- Records -
BEGIN
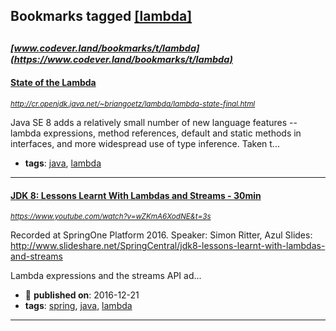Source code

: ## Bookmarks tagged [[lambda]](https://www.codever.land/search?q=[lambda])

_<sup><sup>[www.codever.land/bookmarks/t/lambda](https://www.codever.land/bookmarks/t/lambda)</sup></sup>_
---
#### [State of the Lambda](http://cr.openjdk.java.net/~briangoetz/lambda/lambda-state-final.html)
_<sup>http://cr.openjdk.java.net/~briangoetz/lambda/lambda-state-final.html</sup>_

Java SE 8 adds a relatively small number of new language features -- lambda expressions, method references, default and static methods in interfaces, and more widespread use of type inference. Taken t...
* **tags**: [java](../tagged/java.md), [lambda](../tagged/lambda.md)
---
#### [JDK 8: Lessons Learnt With Lambdas and Streams - 30min](https://www.youtube.com/watch?v=wZKmA6XodNE&t=3s)
_<sup>https://www.youtube.com/watch?v=wZKmA6XodNE&t=3s</sup>_

Recorded at SpringOne Platform 2016.
Speaker: Simon Ritter, Azul
Slides: http://www.slideshare.net/SpringCentral/jdk8-lessons-learnt-with-lambdas-and-streams

Lambda expressions and the streams API ad...
* :calendar: **published on**: 2016-12-21
* **tags**: [spring](../tagged/spring.md), [java](../tagged/java.md), [lambda](../tagged/lambda.md)
---
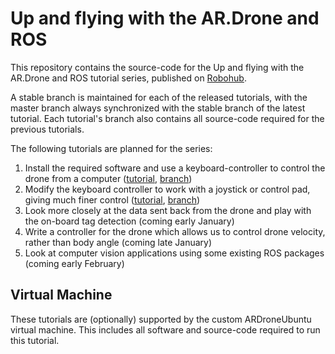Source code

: Up and flying with the AR.Drone and ROS
========================================================

This repository contains the source-code for the Up and flying with the AR.Drone and ROS tutorial series, published on [Robohub](http://www.robohub.org).

A stable branch is maintained for each of the released tutorials, with the master branch always synchronized with the stable branch of the latest tutorial. Each tutorial's branch also contains all source-code required for the previous tutorials.

The following tutorials are planned for the series:

1. Install the required software and use a keyboard-controller to control the drone from a computer ([tutorial](http://robohub.org/up-and-flying-with-the-ar-drone-and-ros-getting-started), [branch](https://github.com/mikehamer/ardrone_tutorials/tree/getting-started))
2. Modify the keyboard controller to work with a joystick or control pad, giving much finer control ([tutorial](http://robohub.org/up-and-flying-with-the-ar-drone-and-ros-joystick-control), [branch](https://github.com/mikehamer/ardrone_tutorials/tree/joystick-control))
3. Look more closely at the data sent back from the drone and play with the on-board tag detection (coming early January)
4. Write a controller for the drone which allows us to control drone velocity, rather than body angle (coming late January)
5. Look at computer vision applications using some existing ROS packages (coming early February)

Virtual Machine
---------------

These tutorials are (optionally) supported by the custom ARDroneUbuntu virtual machine. This includes all software and source-code required to run this tutorial.

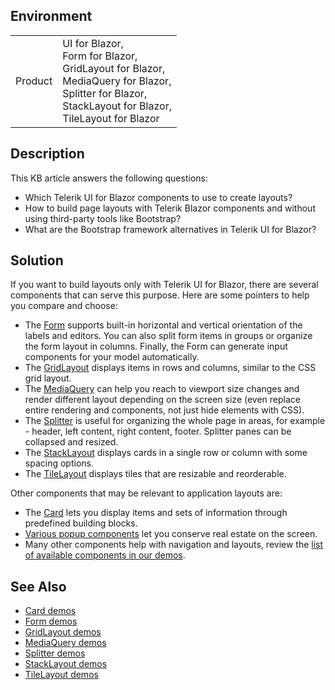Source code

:
## Environment

<table>
<tbody>
<tr>
<td>Product</td>
<td>
UI for Blazor, <br />
Form for Blazor, <br />
GridLayout for Blazor, <br />
MediaQuery for Blazor, <br />
Splitter for Blazor, <br />
StackLayout for Blazor, <br />
TileLayout for Blazor
</td>
</tr>
</tbody>
</table>

## Description

This KB article answers the following questions:

* Which Telerik UI for Blazor components to use to create layouts?
* How to build page layouts with Telerik Blazor components and without using third-party tools like Bootstrap?
* What are the Bootstrap framework alternatives in Telerik UI for Blazor?

## Solution

If you want to build layouts only with Telerik UI for Blazor, there are several components that can serve this purpose. Here are some pointers to help you compare and choose:

* The [Form](https://demos.telerik.com/blazor-ui/form/overview) supports built-in horizontal and vertical orientation of the labels and editors. You can also split form items in groups or organize the form layout in columns. Finally, the Form can generate input components for your model automatically.
* The [GridLayout](https://demos.telerik.com/blazor-ui/gridlayout/overview) displays items in rows and columns, similar to the CSS grid layout.
* The [MediaQuery](https://demos.telerik.com/blazor-ui/mediaquery/overview) can help you reach to viewport size changes and render different layout depending on the screen size (even replace entire rendering and components, not just hide elements with CSS).
* The [Splitter](https://demos.telerik.com/blazor-ui/splitter/overview) is useful for organizing the whole page in areas, for example - header, left content, right content, footer. Splitter panes can be collapsed and resized.
* The [StackLayout](https://demos.telerik.com/blazor-ui/stacklayout/overview) displays cards in a single row or column with some spacing options.
* The [TileLayout](https://demos.telerik.com/blazor-ui/tilelayout/overview) displays tiles that are resizable and reorderable.

Other components that may be relevant to application layouts are:

* The [Card](https://demos.telerik.com/blazor-ui/card/overview) lets you display items and sets of information through predefined building blocks.
* [Various popup components](slug:common-kb-popup-component-comparison) let you conserve real estate on the screen.
* Many other components help with navigation and layouts, review the [list of available components in our demos](https://demos.telerik.com/blazor-ui).

## See Also

* [Card demos](https://demos.telerik.com/blazor-ui/card/overview)
* [Form demos](https://demos.telerik.com/blazor-ui/form/overview)
* [GridLayout demos](https://demos.telerik.com/blazor-ui/gridlayout/overview)
* [MediaQuery demos](https://demos.telerik.com/blazor-ui/mediaquery/overview)
* [Splitter demos](https://demos.telerik.com/blazor-ui/splitter/overview)
* [StackLayout demos](https://demos.telerik.com/blazor-ui/stacklayout/overview)
* [TileLayout demos](https://demos.telerik.com/blazor-ui/tilelayout/overview)
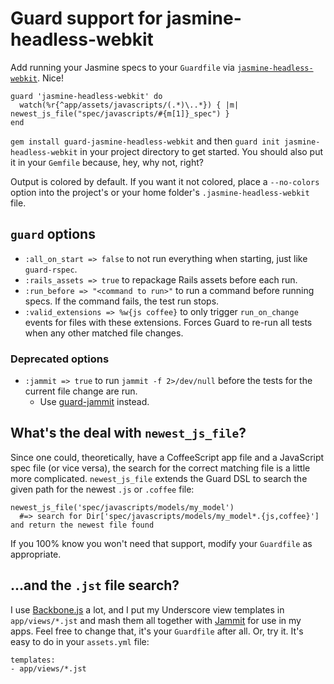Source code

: # Guard support for jasmine-headless-webkit

Add running your Jasmine specs to your `Guardfile` via [`jasmine-headless-webkit`](http://github.com/johnbintz/jasmine-headless-webkit/). Nice!

    guard 'jasmine-headless-webkit' do
      watch(%r{^app/assets/javascripts/(.*)\..*}) { |m| newest_js_file("spec/javascripts/#{m[1]}_spec") }
    end

`gem install guard-jasmine-headless-webkit` and then `guard init jasmine-headless-webkit` in your project directory to get started.
You should also put it in your `Gemfile` because, hey, why not, right?

Output is colored by default. If you want it not colored, place a `--no-colors` option into the project's or your
home folder's `.jasmine-headless-webkit` file.

## `guard` options

* `:all_on_start => false` to not run everything when starting, just like `guard-rspec`.
* `:rails_assets => true` to repackage Rails assets before each run.
* `:run_before => "<command to run>"` to run a command before running specs. If the command fails, the test run stops.
* `:valid_extensions => %w{js coffee}` to only trigger `run_on_change` events for files with these extensions. Forces Guard to re-run all tests when any other matched file changes.

### Deprecated options

* `:jammit => true` to run `jammit -f 2>/dev/null` before the tests for the current file change are run.
  * Use [guard-jammit](http://github.com/guard/guard-jammit) instead.

## What's the deal with `newest_js_file`?

Since one could, theoretically, have a CoffeeScript app file and a JavaScript spec file (or vice versa), the search for the correct matching
file is a little more complicated. `newest_js_file` extends the Guard DSL to search the given path for the newest `.js` or `.coffee` file:

    newest_js_file('spec/javascripts/models/my_model')
      #=> search for Dir['spec/javascripts/models/my_model*.{js,coffee}'] and return the newest file found

If you 100% know you won't need that support, modify your `Guardfile` as appropriate.

## ...and the `.jst` file search?

I use [Backbone.js](http://documentcloud.github.com/backbone/) a lot, and I put my Underscore view templates in `app/views/*.jst` 
and mash them all together with [Jammit](https://github.com/documentcloud/jammit) for use in my apps. Feel free to change that, it's your `Guardfile` after all.
Or, try it. It's easy to do in your `assets.yml` file:

    templates:
    - app/views/*.jst

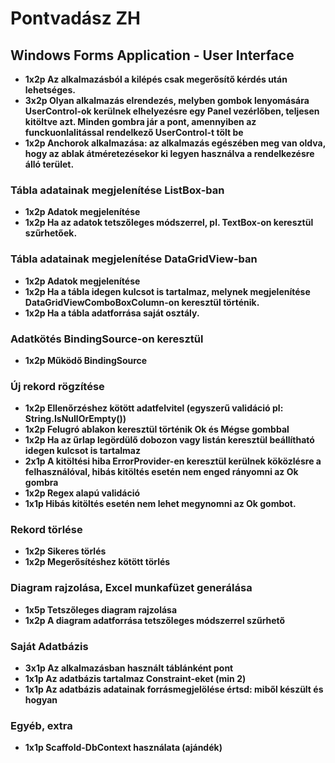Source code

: # Pontvadász ZH

## Windows Forms Application - User Interface

- **1x2p Az alkalmazásból a kilépés csak megerősítő kérdés után lehetséges.**
- **3x2p Olyan alkalmazás elrendezés, melyben gombok lenyomására UserControl-ok kerülnek elhelyezésre egy Panel vezérlőben, teljesen kitöltve azt. Minden gombra jár a pont, amennyiben az funckuonlalitással rendelkező UserControl-t tölt be** 
- **1x2p Anchorok alkalmazása: az alkalmazás egészében meg van oldva, hogy az ablak átméretezésekor ki legyen használva a rendelkezésre álló terület.**

### Tábla adatainak megjelenítése ListBox-ban

- **1x2p Adatok megjelenítése**
- **1x2p Ha az adatok tetszőleges módszerrel, pl. TextBox-on keresztül szűrhetőek.**

### Tábla adatainak megjelenítése DataGridView-ban

- **1x2p Adatok megjelenítése**
- **1x2p Ha a tábla idegen kulcsot is tartalmaz, melynek megjelenítése DataGridViewComboBoxColumn-on keresztül történik.**
- **1x2p Ha a tábla adatforrása saját osztály.**

### Adatkötés BindingSource-on keresztül

- **1x2p Működő BindingSource**

### Új rekord rögzítése
- **1x2p Ellenőrzéshez kötött adatfelvitel (egyszerű validáció pl: String.IsNullOrEmpty())**
- **1x2p Felugró ablakon keresztül történik Ok és Mégse gombbal**
- **1x2p Ha az űrlap legördülő dobozon vagy listán keresztül beállítható idegen kulcsot is tartalmaz**
- **2x1p A kitöltési hiba ErrorProvider-en keresztül kerülnek köközlésre a felhasználóval, hibás kitöltés esetén nem enged rányomni az Ok gombra**
- **1x2p Regex alapú validáció**
- **1x1p Hibás kitöltés esetén nem lehet megynomni az Ok gombot.**

### Rekord törlése

- **1x2p Sikeres törlés**
- **1x2p Megerősítéshez kötött törlés**

### Diagram rajzolása, Excel munkafüzet generálása

- **1x5p Tetszőleges diagram rajzolása**
- **1x2p A diagram adatforrása tetszőleges módszerrel szűrhető**

### Saját Adatbázis

- **3x1p Az alkalmazásban használt táblánként pont**
- **1x1p Az adatbázis tartalmaz Constraint-eket (min 2)**
- **1x1p Az adatbázis adatainak forrásmegjelölése értsd: miből készült és hogyan**

### Egyéb, extra

- **1x1p Scaffold-DbContext használata (ajándék)**


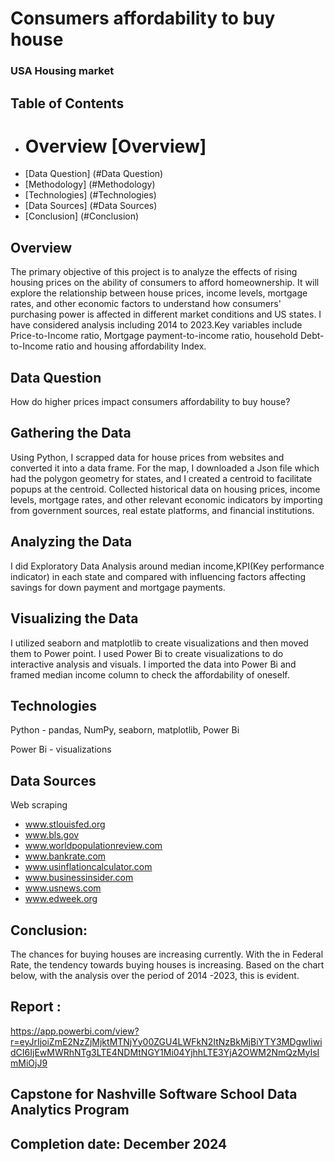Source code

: # Consumers affordability to buy house

### USA Housing market 


## Table of Contents
- # Overview [Overview] 
- [Data Question] (#Data Question) 
- [Methodology] (#Methodology) 
- [Technologies] (#Technologies) 
- [Data Sources] (#Data Sources)
- [Conclusion] (#Conclusion)

## Overview
  The primary objective of this project is to analyze the effects of rising housing prices on the ability of consumers to afford homeownership. It will explore the relationship between house prices, income levels, mortgage rates, and other economic factors to understand how consumers' purchasing power is affected in different market conditions and US states. I have considered analysis including 2014 to 2023.Key variables include Price-to-Income ratio, Mortgage payment-to-income ratio, household Debt-to-Income ratio and housing affordability Index.

## Data Question
  How do higher prices impact consumers affordability to buy house? 

## Gathering the Data
  Using Python, I scrapped data for house prices from websites and converted it into a data frame. For the map, I downloaded a Json file which had the polygon geometry for states, and I created a centroid to facilitate popups at the centroid. Collected historical data on housing prices, income levels, mortgage rates, and other relevant economic indicators by importing from government sources, real estate platforms, and financial institutions.


## Analyzing the Data
  I did Exploratory Data Analysis around median income,KPI(Key performance indicator) in each state and compared with influencing factors affecting savings for down payment and mortgage payments. 


## Visualizing the Data
  I utilized seaborn and matplotlib to create visualizations and then moved them to Power point. I used Power Bi to create visualizations to do interactive analysis and visuals. I imported the data into Power Bi and framed median income column to check the affordability of oneself.

## Technologies
  Python - pandas, NumPy, seaborn, matplotlib, Power Bi

  Power Bi - visualizations

## Data Sources
  Web scraping
  * www.stlouisfed.org
  * www.bls.gov
  * www.worldpopulationreview.com
  * www.bankrate.com
  * www.usinflationcalculator.com
  * www.businessinsider.com
  * www.usnews.com
  * www.edweek.org

## Conclusion:
  The chances for buying houses are increasing currently. With the in Federal Rate, the tendency towards buying houses is increasing. Based on the chart below, with the analysis over the period of 2014 -2023, this is evident.

## Report :
  https://app.powerbi.com/view?r=eyJrIjoiZmE2NzZjMjktMTNjYy00ZGU4LWFkN2ItNzBkMjBiYTY3MDgwIiwidCI6IjEwMWRhNTg3LTE4NDMtNGY1Mi04YjhhLTE3YjA2OWM2NmQzMyIsImMiOjJ9

## Capstone for Nashville Software School Data Analytics Program
## Completion date: December 2024
       

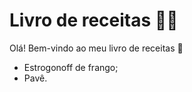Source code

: # Livro de receitas :man_cook:



Olá! Bem-vindo ao meu livro de receitas :wave:

- Estrogonoff de frango;
- Pavê.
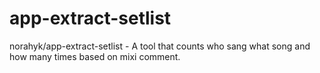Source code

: # app-extract-setlist
norahyk/app-extract-setlist - A tool that counts who sang what song and how many times based on mixi comment.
END
- Goal of the exercise -
Your response should contain each line of the listing in which the word "receitas" occurs.

- Answer box -
: # Livro de receitas :man_cook:
Olá! Bem-vindo ao meu livro de receitas :wave:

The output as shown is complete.